At first, wholesale dealers were shy of co-operators, and
would not sell to them, and the societies bought at a disadvantage in
consequence. Before long friendly dealers arose, who treated them on
fair terms. Mr. Woodin, of London, Mr. J. McKenzie, of Glasgow, tea
merchants, Messrs. Constable and Henderson, of London, wholesale sugar
dealers, Messrs. Ward & Co., of Leeds, provision merchants, were examples
of tradesmen of the kind described. A wholesale agency now exists in
Manchester, which keeps buyers who understand what to buy and where to buy
it. This Wholesale Society [164]
enables a young society to offer at once to its customers goods of
quality, so that the poor residents of Shoreditch or Bethnal Green could
buy food as pure and rich as though they were purchasers at Fortnum and
Mason's in Piccadilly—in fact, obtain West End provisions East End
prices. Dishonesty among co-operators is very rare, and it is
sufficiently provided against by guarantees. When servants are
appointed, they should never be distrusted on rumour, or conjecture, or
hearsay, or suspicion. Nothing but the clearly ascertained fact of
wrong-doing should be acted upon as against them. If every society
took as much trouble to find out whether it has good servants as it does
to find out whether it has bad ones, many societies would flourish that
now fail. As Mr. J. S. Mill said to the London co-operators, whom he
addressed at the Whittington Club, "Next to the misfortune to a society of
having bad servants, is to have good servants and not to know it."
Talleyrand used to say to his agents, "Beware of zeal," which leads men
into indiscretions. But if earnestness without zeal can be got,
success is certain. A true co-operator has three qualities—good
sense, good temper, and good will. Most people have one or the other
quality, but a true co-operator has all three: "good sense," to dispose
him to make the most of his means; "good temper," to enable him to
associate with others; "good will," to incline him to serve others, and be
at trouble to serve them, and to go on serving them, whether they are
grateful or not in return, caring only to know that he does good, and
finding it sufficient reward to see that others are benefited through
unsolicited, unthanked, unrequited exertions. Sooner or
later—generally later—they will be appreciated.
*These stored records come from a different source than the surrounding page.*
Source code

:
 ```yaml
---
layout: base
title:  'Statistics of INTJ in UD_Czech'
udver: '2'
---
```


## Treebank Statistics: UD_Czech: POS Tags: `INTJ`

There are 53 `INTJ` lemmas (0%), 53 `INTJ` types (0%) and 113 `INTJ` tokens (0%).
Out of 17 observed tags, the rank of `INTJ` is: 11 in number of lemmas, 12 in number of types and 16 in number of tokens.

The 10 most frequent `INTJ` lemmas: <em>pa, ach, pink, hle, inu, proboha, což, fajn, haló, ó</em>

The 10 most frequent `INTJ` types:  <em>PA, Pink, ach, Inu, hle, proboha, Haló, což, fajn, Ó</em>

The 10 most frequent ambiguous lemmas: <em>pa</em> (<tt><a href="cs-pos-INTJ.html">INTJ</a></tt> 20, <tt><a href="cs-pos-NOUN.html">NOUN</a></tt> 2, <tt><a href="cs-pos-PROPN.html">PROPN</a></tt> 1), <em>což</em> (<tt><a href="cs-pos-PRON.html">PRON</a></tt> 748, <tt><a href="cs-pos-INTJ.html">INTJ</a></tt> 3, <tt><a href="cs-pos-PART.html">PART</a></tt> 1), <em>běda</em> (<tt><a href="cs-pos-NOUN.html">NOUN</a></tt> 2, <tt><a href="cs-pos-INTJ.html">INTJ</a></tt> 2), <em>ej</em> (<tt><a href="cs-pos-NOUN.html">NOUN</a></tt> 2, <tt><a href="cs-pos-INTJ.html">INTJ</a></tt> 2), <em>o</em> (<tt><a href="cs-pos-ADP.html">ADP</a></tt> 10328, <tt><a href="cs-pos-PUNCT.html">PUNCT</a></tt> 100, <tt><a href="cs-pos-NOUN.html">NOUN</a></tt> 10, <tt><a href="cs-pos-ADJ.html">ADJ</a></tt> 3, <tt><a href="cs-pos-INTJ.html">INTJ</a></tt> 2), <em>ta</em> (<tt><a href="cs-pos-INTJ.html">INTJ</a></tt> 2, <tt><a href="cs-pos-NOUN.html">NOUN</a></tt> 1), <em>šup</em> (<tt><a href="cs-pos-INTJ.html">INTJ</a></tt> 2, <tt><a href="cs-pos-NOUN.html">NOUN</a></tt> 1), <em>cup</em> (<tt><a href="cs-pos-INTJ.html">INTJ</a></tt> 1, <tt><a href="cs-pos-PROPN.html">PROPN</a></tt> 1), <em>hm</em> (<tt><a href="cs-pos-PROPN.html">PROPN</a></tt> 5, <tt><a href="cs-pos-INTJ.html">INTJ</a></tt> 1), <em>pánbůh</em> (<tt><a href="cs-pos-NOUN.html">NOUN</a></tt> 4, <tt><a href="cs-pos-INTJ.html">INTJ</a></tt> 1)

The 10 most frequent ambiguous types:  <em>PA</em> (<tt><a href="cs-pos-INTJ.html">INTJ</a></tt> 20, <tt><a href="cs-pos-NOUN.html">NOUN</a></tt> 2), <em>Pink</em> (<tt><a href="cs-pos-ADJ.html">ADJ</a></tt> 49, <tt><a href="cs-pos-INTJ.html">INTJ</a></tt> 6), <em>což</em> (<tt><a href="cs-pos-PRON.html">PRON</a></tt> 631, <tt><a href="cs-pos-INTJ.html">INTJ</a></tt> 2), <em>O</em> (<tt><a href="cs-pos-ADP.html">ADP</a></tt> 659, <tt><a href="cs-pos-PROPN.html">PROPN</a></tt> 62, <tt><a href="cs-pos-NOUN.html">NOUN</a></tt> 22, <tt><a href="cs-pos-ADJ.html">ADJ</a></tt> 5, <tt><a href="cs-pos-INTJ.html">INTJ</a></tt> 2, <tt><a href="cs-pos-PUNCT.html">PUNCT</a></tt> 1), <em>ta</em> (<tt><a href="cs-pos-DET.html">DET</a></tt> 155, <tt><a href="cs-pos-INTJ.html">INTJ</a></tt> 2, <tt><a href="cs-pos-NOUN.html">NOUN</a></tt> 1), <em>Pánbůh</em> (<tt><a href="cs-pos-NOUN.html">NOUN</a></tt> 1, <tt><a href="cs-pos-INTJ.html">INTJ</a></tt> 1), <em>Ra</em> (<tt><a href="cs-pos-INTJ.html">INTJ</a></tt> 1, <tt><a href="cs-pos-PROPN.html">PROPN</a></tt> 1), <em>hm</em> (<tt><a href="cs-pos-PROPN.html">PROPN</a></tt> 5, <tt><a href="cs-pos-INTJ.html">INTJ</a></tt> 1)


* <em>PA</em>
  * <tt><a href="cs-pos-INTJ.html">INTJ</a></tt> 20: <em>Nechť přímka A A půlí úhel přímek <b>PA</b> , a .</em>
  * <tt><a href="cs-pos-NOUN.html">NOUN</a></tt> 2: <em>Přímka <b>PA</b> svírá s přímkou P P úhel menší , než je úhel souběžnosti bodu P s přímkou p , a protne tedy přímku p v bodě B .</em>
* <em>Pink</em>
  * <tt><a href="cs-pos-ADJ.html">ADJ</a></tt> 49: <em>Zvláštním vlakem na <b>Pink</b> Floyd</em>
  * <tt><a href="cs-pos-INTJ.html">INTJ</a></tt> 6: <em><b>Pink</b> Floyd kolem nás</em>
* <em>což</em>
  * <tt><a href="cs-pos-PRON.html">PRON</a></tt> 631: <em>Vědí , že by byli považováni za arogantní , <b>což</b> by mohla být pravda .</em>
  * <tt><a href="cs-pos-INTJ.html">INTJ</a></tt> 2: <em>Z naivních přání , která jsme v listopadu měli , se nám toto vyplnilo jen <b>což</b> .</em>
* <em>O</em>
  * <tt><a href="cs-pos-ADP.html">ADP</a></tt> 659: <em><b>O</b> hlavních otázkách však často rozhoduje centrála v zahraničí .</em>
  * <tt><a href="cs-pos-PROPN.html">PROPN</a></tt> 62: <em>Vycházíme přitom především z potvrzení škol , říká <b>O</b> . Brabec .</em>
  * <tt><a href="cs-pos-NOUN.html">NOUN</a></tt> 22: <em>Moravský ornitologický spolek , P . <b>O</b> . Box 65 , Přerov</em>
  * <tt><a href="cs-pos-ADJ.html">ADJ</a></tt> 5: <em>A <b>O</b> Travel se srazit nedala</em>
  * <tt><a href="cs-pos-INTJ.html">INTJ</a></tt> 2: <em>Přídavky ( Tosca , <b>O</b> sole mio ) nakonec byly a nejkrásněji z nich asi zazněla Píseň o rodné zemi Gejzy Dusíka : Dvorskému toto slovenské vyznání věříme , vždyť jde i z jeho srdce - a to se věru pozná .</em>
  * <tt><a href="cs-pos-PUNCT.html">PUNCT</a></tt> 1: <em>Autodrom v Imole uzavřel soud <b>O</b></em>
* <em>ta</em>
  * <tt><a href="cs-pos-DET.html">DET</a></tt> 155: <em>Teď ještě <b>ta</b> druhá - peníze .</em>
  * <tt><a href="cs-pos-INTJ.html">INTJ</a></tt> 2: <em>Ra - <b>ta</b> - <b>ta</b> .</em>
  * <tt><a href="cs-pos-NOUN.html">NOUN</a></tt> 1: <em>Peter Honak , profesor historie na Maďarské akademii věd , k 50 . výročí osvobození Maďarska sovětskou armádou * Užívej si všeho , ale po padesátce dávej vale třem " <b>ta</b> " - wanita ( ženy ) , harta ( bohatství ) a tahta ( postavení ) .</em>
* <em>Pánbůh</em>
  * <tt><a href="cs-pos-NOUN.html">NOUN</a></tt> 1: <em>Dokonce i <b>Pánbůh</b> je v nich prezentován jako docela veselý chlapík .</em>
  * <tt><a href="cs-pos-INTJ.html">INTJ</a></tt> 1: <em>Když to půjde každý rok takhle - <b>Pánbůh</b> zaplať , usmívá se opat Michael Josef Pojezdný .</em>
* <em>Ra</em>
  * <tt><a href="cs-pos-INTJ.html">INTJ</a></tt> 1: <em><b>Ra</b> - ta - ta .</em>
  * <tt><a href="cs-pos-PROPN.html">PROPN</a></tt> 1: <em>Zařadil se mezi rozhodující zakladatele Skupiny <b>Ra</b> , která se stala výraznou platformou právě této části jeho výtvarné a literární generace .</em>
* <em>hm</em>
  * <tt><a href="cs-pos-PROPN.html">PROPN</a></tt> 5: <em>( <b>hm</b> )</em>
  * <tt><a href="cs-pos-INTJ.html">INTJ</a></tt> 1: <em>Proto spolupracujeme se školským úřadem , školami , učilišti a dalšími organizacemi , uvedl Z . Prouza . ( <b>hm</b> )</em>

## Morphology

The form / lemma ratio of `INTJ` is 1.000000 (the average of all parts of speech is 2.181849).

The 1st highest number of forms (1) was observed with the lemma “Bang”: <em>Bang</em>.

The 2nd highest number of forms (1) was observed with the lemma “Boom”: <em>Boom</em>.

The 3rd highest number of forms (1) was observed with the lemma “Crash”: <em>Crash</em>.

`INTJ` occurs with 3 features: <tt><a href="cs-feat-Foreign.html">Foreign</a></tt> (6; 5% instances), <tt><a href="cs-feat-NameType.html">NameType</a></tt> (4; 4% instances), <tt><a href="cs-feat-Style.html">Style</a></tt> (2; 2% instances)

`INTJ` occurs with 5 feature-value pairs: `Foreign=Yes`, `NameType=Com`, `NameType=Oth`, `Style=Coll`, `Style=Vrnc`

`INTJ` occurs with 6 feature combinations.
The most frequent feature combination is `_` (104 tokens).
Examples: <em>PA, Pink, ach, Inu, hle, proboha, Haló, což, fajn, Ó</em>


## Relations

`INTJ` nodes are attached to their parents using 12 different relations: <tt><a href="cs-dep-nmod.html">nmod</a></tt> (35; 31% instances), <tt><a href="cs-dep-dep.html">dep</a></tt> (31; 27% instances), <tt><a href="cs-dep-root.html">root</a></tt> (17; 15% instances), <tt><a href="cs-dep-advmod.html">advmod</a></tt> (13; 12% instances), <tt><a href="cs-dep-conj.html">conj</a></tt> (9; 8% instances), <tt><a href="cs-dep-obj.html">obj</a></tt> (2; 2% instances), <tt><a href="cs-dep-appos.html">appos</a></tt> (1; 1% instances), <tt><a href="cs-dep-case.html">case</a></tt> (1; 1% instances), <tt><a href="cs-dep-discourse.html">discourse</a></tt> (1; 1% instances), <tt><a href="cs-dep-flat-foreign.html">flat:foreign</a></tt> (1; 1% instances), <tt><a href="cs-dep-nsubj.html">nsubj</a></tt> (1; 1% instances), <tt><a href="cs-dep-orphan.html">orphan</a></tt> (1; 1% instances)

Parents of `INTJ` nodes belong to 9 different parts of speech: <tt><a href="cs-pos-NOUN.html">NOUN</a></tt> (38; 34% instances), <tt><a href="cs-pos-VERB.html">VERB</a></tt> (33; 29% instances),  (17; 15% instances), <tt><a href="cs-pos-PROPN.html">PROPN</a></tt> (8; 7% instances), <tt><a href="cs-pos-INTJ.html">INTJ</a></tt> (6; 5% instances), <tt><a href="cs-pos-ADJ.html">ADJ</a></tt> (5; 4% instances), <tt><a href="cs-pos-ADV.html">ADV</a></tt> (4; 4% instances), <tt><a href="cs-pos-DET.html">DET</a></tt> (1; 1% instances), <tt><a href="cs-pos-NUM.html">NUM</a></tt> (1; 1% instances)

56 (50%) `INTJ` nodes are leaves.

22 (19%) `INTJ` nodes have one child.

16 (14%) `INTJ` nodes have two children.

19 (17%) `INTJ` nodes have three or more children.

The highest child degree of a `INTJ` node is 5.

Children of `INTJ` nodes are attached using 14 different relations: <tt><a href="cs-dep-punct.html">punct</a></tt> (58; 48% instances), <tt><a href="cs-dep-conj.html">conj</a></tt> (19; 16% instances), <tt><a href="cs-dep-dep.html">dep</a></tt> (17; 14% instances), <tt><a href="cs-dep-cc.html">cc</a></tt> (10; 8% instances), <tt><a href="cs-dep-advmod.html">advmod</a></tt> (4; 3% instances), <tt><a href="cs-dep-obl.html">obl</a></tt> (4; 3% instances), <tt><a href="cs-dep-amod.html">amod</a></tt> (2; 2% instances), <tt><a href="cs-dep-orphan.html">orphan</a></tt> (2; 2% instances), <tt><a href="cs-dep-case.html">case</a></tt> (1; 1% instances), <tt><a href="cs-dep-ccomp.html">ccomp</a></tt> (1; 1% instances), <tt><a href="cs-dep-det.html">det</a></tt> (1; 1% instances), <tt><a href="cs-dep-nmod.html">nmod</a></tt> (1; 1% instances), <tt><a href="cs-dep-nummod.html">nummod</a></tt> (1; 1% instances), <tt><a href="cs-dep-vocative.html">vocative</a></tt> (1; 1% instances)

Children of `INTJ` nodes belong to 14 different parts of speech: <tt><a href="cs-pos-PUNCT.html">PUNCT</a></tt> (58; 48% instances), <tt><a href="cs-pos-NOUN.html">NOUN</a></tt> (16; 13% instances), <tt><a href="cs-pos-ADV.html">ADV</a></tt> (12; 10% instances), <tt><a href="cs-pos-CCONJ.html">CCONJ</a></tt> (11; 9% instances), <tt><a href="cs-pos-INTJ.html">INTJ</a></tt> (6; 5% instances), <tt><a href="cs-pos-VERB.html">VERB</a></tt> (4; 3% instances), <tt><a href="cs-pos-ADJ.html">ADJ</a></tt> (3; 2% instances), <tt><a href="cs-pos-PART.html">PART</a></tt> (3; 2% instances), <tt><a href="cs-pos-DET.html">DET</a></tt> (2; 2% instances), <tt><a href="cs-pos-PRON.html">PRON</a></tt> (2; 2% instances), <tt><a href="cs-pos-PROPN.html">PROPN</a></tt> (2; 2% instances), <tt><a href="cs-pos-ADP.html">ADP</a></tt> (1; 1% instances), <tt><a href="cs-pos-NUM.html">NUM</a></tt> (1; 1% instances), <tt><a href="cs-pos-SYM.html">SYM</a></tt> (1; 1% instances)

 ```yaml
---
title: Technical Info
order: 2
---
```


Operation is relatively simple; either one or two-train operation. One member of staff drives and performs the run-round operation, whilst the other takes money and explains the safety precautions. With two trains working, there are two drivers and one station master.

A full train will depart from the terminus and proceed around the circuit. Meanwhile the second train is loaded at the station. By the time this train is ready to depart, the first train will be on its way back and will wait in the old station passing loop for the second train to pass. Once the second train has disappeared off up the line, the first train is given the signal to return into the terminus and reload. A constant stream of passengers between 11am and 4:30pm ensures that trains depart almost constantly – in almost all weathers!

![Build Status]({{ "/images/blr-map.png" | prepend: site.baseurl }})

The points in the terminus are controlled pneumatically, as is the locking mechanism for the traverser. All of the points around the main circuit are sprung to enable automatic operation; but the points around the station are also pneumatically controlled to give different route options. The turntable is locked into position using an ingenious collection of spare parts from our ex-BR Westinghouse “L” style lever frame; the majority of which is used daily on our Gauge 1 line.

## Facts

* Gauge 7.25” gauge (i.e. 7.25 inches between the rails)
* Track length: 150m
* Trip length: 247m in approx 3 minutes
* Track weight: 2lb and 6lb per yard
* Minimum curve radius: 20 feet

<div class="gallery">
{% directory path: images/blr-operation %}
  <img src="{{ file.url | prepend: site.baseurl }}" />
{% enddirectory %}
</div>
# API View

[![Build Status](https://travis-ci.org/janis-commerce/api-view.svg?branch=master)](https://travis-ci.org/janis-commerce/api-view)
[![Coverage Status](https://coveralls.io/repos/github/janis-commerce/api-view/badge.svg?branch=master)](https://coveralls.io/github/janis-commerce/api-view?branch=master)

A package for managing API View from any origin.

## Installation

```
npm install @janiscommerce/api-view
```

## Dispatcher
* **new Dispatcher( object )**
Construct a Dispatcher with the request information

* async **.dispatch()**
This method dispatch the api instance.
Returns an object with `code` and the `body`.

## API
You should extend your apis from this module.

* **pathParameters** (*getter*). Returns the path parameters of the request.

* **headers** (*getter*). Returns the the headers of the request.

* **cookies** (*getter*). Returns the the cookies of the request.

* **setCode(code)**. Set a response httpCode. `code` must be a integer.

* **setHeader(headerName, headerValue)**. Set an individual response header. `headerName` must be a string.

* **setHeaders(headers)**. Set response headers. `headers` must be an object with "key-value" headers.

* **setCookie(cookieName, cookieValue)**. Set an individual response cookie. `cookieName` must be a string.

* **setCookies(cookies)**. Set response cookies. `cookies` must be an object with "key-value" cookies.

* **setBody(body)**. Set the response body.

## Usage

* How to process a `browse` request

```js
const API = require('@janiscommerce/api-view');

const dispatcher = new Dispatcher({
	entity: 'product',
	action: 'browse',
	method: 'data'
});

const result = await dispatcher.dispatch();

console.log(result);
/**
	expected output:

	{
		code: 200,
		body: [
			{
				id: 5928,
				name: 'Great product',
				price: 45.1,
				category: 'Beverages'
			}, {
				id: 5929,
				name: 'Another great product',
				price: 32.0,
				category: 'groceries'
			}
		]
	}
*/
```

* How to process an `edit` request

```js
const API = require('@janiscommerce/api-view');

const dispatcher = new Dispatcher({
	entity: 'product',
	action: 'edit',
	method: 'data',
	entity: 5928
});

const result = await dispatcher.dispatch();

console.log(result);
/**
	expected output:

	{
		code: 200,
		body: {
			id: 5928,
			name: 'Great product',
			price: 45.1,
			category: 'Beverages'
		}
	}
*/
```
In a properly-constituted store, the funds are disposed of
quarterly or half-yearly in six ways. (1) Expenses of management; (2)
interest due on loans; (3) 10 per cent. of the value of the fixed stock,
set apart to cover wear and tear; [165]
(4) dividends on subscribed capital of the members; (5) 2½
per cent. of the remaining profit to be applied to educational purposes;
(6) the residue, and that only, is then divided among all the persons
employed and members of the store in proportion to the amount of their
wages and of their purchases, varying from 1s. 6d. to 2s. 6d. in the
pound.
Co-operators have known how to keep accounts. Dr.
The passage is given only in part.